One celebrated critic, strongly associated with the popularizing of Ibsen in England, said, I think, the other day that Ibsen was aiming at asserting the relativity of truth. I cannot believe that Ibsen was so silly as all that. If truth is relative, to what is it relative? The same writer, I think, emphasized the matter still further by calling it the mutability of truth.

Philosophically understood, these phrases mean literally nothing at all; the quality of truth cannot be mutable; the element of actuality, if it is present, must always be the same. But symbolically understood, these phrases do mean something; they mean that Ibsen and many others honestly felt an irritation against all existing standards and ideals; spiritualist and materialist, revolutionist and reactionary. They really do mean with a lucidity varying with their mental capacity that there shall be no definable moral codes for the society of the future. In this they must be understood; and in this they must be fought.
-June 2, 1906, Daily News

Saturday, November 26, 2016

"...the soul is only to be opened with the key of reverence."

[The worst fallacy of realism] is the idea that we come nearer to the soul of a human being by climbing over walls and listening at keyholes, whereas the soul is only to be opened with the key of reverence [...] But to imagine that we get nearer to anyone by multiplying those endless personal details which we know in our case to be more misleading than a mask or a cloak, to insist on those kindly frivolities of private life which are more sacred because more fragile than its tragedies, to think that a deep-rooted family joke can be transplanted one whit better than a family curse- this is the deep wrong of realism, realism which is always a kind of snobbery.
-March 21, 1901, Daily News

Tuesday, November 22, 2016

JFK, C.S. Lewis, and Aldoux Huxley

Today is the 53rd anniversary of the deaths of President Kennedy, C.S. Lewis, and Aldous Huxley.

It just occurred to me that there is a Chesterton connection with all three.

I've heard that Kennedy quoted Chesterton before, and certainly at least on one occasion he did when he paraphrased a passage from GKC's book The Thing, in this way: "Don’t ever take a fence down until you know the reason why it was put up." You can see the passage JFK was paraphrasing here.

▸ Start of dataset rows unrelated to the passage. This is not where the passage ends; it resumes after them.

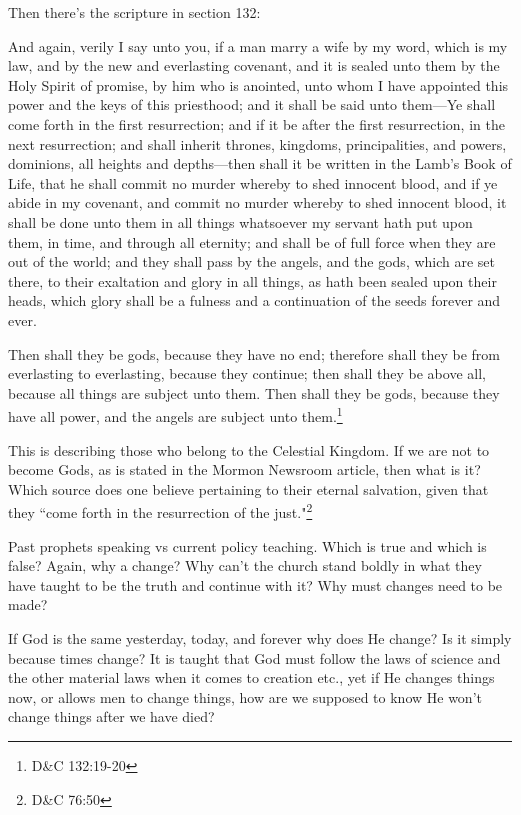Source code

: Then there's the scripture in section 132:

\begin{displayquote}
And again, verily I say unto you, if a man marry a wife by my 
word, which is my law, and by the new and everlasting covenant, 
and it is sealed unto them by the Holy Spirit of promise, by him 
who is anointed, unto whom I have appointed this power and the keys
of this priesthood; and it shall be said unto them—Ye shall come 
forth in the first resurrection; and if it be after the first 
resurrection, in the next resurrection; and shall inherit thrones, 
kingdoms, principalities, and powers, dominions, all heights and 
depths—then shall it be written in the Lamb’s Book of Life, that 
he shall commit no murder whereby to shed innocent blood, and if 
ye abide in my covenant, and commit no murder whereby to shed innocent 
blood, it shall be done unto them in all things whatsoever my servant 
hath put upon them, in time, and through all eternity; and shall be of 
full force when they are out of the world; and they shall pass by the 
angels, and the gods, which are set there, to their exaltation and 
glory in all things, as hath been sealed upon their heads, which 
glory shall be a fulness and a continuation of the seeds 
forever and ever.

Then shall they be gods, because they have no end; therefore shall 
they be from everlasting to everlasting, because they continue; then 
shall they be above all, because all things are subject unto them. 
Then shall they be gods, because they have all power, and the 
angels are subject unto them.\footnote{D\&C 132:19-20}
\end{displayquote}

This is describing those who belong to the Celestial Kingdom. If we are not to
become Gods, as is stated in the Mormon Newsroom article, then what is it? Which
source does one believe pertaining to their eternal salvation, given that they
``come forth in the resurrection of the just."\footnote{D\&C 76:50} 

Past prophets speaking vs current policy teaching. Which is true and which is
false? Again, why a change? Why can't the church stand boldly in what they have
taught to be the truth and continue with it? Why must changes need to be made?

If God is the same yesterday, today, and forever why does He change? Is it
simply because times change? It is taught that God must follow the laws of
science and the other material laws when it comes to creation etc., yet if He
changes things now, or allows men to change things, how are we supposed to know
He won't change things after we have died?


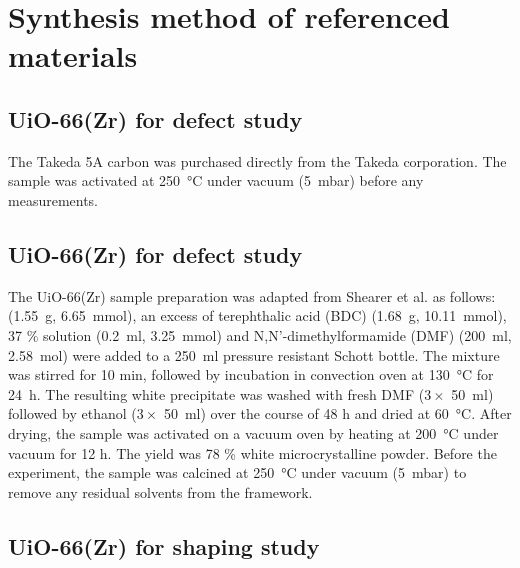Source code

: 
\graphicspath{ {\thisappx/figures/} }

\chapter{Synthesis method of referenced materials}%
\label{appx:synthesis}

\section{UiO-66(Zr) for defect study}%
\label{appx:synthesis:takeda}

The Takeda 5A carbon was purchased directly from the Takeda corporation.
The sample was activated at \SI{250}{\celsius} under vacuum (\SI{5}{\milli\bar})
before any measurements.

\section{UiO-66(Zr) for defect study}%
\label{appx:synthesis:uio66def}

The UiO-66(Zr) sample preparation was adapted from Shearer et al. 
\cite{shearerTunedToPerfection2014} as follows:
 (\SI{1.55}{\gram}, \SI{6.65}{\milli\mol}), an excess of 
terephthalic acid (BDC)
(\SI{1.68}{\gram}, \SI{10.11}{\milli\mol}),  37 \% solution 
(\SI{0.2}{\milli\litre}, \SI{3.25}{\milli\mol}) and N,N’-dimethylformamide (DMF) 
(\SI{200}{\milli\litre}, \SI{2.58}{\mol}) were added to a \SI{250}{\milli\litre}
pressure resistant Schott bottle. The mixture was stirred for 10 min, followed by incubation in 
convection oven at \SI{130}{\celsius} for \SI{24}{\hour}. The resulting white precipitate was 
washed with fresh DMF (\(3 \times \) \SI{50}{\milli\litre}) 
followed by ethanol (\(3 \times \) \SI{50}{\milli\litre})
over the course of 48 h and dried at \SI{60}{\celsius}. After drying, 
the sample was activated 
on a vacuum oven by heating at \SI{200}{\celsius} under vacuum for 12 h. 
The yield was 78 \% white microcrystalline powder. Before the experiment, 
the sample was calcined
at \SI{250}{\celsius} under vacuum (\SI{5}{\milli\bar}) to remove any residual solvents
from the framework.

\section{UiO-66(Zr) for shaping study}%
\label{appx:synthesis:uio66shaping}

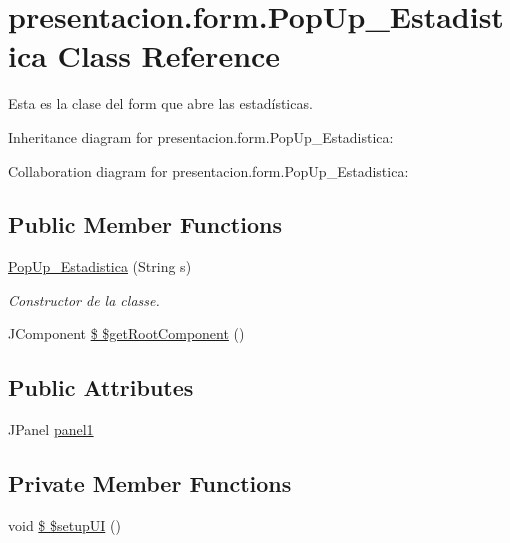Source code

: \hypertarget{classpresentacion_1_1form_1_1PopUp__Estadistica}{}\section{presentacion.\+form.\+Pop\+Up\+\_\+\+Estadistica Class Reference}
\label{classpresentacion_1_1form_1_1PopUp__Estadistica}


Esta es la clase del form que abre las estadísticas.  




Inheritance diagram for presentacion.\+form.\+Pop\+Up\+\_\+\+Estadistica\+:


Collaboration diagram for presentacion.\+form.\+Pop\+Up\+\_\+\+Estadistica\+:
\subsection*{Public Member Functions}
\begin{DoxyCompactItemize}
\item 
\hyperlink{classpresentacion_1_1form_1_1PopUp__Estadistica_a7f2277129654afa8b98cf5c48427b023}{Pop\+Up\+\_\+\+Estadistica} (String s)
\begin{DoxyCompactList}\small\item\em Constructor de la classe. \end{DoxyCompactList}\item 
J\+Component \hyperlink{classpresentacion_1_1form_1_1PopUp__Estadistica_afce5f0f85c8ea9dd27b7744063f3da6f}{\$ \$get\+Root\+Component} ()
\end{DoxyCompactItemize}
\subsection*{Public Attributes}
\begin{DoxyCompactItemize}
\item 
J\+Panel \hyperlink{classpresentacion_1_1form_1_1PopUp__Estadistica_ac276266d42b873f89883dd3a869feadf}{panel1}
\end{DoxyCompactItemize}
\subsection*{Private Member Functions}
\begin{DoxyCompactItemize}
\item 
void \hyperlink{classpresentacion_1_1form_1_1PopUp__Estadistica_a3d9efe7430fbea6b3db7fc7fa7ca89ee}{\$ \$setup\+UI} ()
\end{DoxyCompactItemize}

As for C.S. Lewis, the connection there of course is well known. Just to give a sample (from Lewis's spiritual autobiography Surprised By Joy) of GKC's influence in his conversion to Christianity, there are some passages collected here.

As for Aldous Huxley, I'm not that familiar with his works, and don't know if he had ever mentioned GKC, but one interesting fact I did discover mentioned before (for instance, in Joseph Pearce's Literary Converts, p. 189) is that Huxley was one of those who were present at Chesterton's funeral.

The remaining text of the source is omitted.